§ What needs to be done:
Look through the lines below; wherever the word "split" appears, copy that line.

§ Entries provided:
*** Block opens ***

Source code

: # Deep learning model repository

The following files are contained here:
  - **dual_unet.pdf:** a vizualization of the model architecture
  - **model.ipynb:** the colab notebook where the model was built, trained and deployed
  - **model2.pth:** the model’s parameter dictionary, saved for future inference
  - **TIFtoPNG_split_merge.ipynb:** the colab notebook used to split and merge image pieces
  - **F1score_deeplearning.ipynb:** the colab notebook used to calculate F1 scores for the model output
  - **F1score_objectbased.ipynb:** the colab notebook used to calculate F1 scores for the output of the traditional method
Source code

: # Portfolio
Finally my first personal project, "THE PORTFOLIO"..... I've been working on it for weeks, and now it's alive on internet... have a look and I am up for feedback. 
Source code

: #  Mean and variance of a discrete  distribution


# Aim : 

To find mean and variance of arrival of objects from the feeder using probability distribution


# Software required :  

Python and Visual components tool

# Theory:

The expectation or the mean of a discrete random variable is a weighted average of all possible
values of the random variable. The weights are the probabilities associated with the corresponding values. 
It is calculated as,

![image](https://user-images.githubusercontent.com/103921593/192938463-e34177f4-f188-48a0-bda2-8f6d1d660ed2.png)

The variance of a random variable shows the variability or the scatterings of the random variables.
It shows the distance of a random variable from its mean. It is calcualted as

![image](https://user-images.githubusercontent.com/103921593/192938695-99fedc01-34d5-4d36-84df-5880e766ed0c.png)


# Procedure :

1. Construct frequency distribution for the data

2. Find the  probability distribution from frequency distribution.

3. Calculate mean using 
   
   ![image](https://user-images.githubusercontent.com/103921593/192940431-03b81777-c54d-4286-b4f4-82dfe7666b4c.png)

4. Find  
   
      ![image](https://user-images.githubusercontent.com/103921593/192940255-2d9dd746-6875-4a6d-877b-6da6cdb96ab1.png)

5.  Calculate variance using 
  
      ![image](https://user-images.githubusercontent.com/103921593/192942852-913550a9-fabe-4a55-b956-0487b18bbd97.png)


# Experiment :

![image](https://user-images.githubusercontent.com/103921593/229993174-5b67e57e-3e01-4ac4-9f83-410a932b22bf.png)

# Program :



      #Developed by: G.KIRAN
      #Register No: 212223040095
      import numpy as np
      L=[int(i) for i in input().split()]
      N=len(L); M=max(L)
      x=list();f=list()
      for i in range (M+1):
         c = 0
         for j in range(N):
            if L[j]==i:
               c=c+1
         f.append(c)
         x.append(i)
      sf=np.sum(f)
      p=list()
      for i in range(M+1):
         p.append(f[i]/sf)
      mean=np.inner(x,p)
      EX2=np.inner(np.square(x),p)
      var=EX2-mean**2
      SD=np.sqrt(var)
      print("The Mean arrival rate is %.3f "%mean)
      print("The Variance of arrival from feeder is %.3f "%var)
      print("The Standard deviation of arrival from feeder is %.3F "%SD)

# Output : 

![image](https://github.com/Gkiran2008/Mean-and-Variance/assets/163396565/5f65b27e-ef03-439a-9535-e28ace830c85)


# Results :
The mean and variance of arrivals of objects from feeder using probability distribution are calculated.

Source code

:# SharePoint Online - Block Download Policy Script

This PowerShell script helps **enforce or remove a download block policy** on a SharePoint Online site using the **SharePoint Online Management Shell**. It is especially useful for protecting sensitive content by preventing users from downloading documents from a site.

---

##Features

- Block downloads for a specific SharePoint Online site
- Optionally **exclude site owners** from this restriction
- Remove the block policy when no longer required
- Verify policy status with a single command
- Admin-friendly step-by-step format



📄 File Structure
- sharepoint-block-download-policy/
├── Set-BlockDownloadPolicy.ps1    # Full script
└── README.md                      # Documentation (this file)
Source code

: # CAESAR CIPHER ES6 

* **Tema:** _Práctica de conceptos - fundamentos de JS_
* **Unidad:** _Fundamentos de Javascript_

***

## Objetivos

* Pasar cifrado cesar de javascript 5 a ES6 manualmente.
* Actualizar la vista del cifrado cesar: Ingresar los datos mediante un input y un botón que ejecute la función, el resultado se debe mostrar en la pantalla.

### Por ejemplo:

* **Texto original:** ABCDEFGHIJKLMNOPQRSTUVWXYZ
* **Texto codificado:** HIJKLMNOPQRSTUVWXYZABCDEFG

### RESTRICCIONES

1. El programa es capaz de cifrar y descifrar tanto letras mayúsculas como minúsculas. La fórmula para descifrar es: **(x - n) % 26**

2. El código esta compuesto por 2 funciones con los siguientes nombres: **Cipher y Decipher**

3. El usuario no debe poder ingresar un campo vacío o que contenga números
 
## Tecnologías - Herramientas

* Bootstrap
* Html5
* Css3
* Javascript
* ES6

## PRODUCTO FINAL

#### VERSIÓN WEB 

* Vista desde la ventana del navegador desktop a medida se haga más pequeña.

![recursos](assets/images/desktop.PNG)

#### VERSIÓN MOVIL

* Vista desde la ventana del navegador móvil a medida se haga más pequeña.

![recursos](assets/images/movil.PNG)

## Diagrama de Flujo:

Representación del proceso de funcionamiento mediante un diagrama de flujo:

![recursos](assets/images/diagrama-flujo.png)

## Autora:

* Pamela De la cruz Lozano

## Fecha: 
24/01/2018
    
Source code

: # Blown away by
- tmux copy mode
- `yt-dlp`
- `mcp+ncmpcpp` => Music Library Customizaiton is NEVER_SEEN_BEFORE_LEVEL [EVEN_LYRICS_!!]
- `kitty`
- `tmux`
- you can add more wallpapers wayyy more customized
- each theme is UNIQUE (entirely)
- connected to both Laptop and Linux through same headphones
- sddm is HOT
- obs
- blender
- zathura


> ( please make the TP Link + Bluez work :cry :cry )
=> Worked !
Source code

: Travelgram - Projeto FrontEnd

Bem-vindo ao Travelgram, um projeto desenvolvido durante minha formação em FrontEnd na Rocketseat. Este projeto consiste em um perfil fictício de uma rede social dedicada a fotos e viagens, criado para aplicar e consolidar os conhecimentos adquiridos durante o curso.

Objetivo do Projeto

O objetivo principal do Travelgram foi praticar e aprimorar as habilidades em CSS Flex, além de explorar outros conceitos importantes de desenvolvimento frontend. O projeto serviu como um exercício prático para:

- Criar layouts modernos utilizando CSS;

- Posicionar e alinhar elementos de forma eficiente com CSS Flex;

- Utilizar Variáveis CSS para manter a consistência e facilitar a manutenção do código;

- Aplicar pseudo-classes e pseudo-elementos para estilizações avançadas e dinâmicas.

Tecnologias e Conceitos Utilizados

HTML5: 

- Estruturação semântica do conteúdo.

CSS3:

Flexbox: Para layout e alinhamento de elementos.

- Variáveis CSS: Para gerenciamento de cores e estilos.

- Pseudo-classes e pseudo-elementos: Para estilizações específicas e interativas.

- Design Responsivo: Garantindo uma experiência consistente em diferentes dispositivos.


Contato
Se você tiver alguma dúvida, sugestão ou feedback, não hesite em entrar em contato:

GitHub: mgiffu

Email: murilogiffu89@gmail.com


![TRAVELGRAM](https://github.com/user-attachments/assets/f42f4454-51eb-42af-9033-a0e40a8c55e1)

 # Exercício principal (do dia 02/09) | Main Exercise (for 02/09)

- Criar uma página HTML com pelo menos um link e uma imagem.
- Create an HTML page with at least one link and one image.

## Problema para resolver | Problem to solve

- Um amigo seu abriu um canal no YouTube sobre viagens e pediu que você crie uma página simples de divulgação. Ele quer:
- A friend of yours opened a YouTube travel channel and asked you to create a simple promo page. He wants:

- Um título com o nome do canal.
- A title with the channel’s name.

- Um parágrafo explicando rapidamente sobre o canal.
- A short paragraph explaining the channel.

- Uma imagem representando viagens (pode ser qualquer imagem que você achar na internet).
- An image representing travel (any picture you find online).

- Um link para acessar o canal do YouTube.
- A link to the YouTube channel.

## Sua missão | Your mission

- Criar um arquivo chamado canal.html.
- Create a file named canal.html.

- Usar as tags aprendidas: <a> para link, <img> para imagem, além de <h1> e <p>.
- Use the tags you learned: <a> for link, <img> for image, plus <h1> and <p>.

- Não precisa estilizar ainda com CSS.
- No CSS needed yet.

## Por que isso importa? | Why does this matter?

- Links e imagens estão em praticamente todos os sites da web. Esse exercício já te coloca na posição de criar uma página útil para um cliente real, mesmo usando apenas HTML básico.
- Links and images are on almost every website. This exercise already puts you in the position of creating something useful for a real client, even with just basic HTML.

*** Block closes ***

§ Answer below:
  - **TIFtoPNG_split_merge.ipynb:** the colab notebook used to split and merge image pieces
      L=[int(i) for i in input().split()]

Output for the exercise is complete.